Unfortunately, it's easy to be lead astray by worst-case theoretical
performance in real-world cases. There are a couple of factors that play
heavily into the equation:

1. The size of your collections.
2. The cost of the individual operations.

In the case of sorted array versus hashtable, you have to consider the cost
of comparison to the cost of hashing. The relative cost of those operations
is a function of the size and content of the items being compared and
hashed.

For example, imagine you have a container with 100, 100-character strings.

For a hashed container, determining if a given 100-character string is in
that container will require touching all 100 characters of the target string
in order to compute its hash. The hash is then used as an index into a
table of "buckets" to find the item. If the collection contains items with
the same bucket number (hash collisions), the hashtable generally
degenerates to a linear search, doing full-value comparisons of the target
string to each item in the bucket. If there are no hash collisions, then
this cost can be ignored, and the cost of a lookup is roughly constant and
roughly equal to the cost of calculating that one hash value (100 character
accesses).

For a sorted array, finding a string using a binary search will take at most
7 comparisons, with each comparison taking between 2 and 200 character
accesses, depending on how different the target string is from the ones
already in the container. Clearly, in the worst case (nearly identical
strings differing only at high index values), the hashtable will vastly
outperform the sorted array, but for many real-world applications, the
string comparison will drop out after only a handful of comparisons, and the
cost of 7 string comparisons will actually be less than the cost of
calculating a single hash value.

Bottom line: you have to know your content and how it's accessed to know
which is best. Researchers have shown that for small collections, the
sorted list is usually faster even though the hashtable has a better Big-O
figure. The only way to know for sure in your application is to measure.

-cd
 
B

Brian Gideon

This is a fundamental concept in Computer Science. Searching a sorted
list using binary search is O(log n)
The above log is base 2.

The base on the log is irrelevent in Big-Oh notation. Consider the
following.

O(log2(n)) = O(log10(n) / log10(2)) = O(3.32 * log10(n)) = O(log10(n))

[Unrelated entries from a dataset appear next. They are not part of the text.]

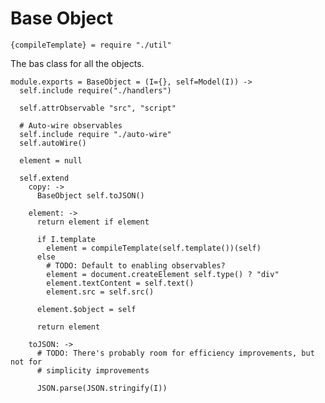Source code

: Base Object
===========

    {compileTemplate} = require "./util"

The bas class for all the objects.

    module.exports = BaseObject = (I={}, self=Model(I)) ->
      self.include require("./handlers")

      self.attrObservable "src", "script"

      # Auto-wire observables
      self.include require "./auto-wire"
      self.autoWire()

      element = null

      self.extend
        copy: ->
          BaseObject self.toJSON()

        element: ->
          return element if element

          if I.template
            element = compileTemplate(self.template())(self)
          else
            # TODO: Default to enabling observables?
            element = document.createElement self.type() ? "div"
            element.textContent = self.text()
            element.src = self.src()

          element.$object = self

          return element

        toJSON: ->
          # TODO: There's probably room for efficiency improvements, but not for
          # simplicity improvements

          JSON.parse(JSON.stringify(I))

However, the base is important when used outside of Big-Oh notation;
like when you're actually trying to determine the number of operations
of a particular algorithm or when you're trying to estimate the break
even point of algorithms with different complexities.
The complexity to get an entry from a hashtable that doesn't have
collisions is O(1).

In other words, I can't think of any reason to use a sorted list over a
hashtable - regardless of the language (C# or otherwise).

Memory and speed could both be reasons for using a sorted list over a
hash table. Hash tables obviously use more memory and in some
scenarios the O(log n) algorithm could be faster than the O(1)
algorithm. The documentation mentions that a ListDictionary is usually
faster than a Hashtable when the number of elements is less than 10.
My past observations have verified that.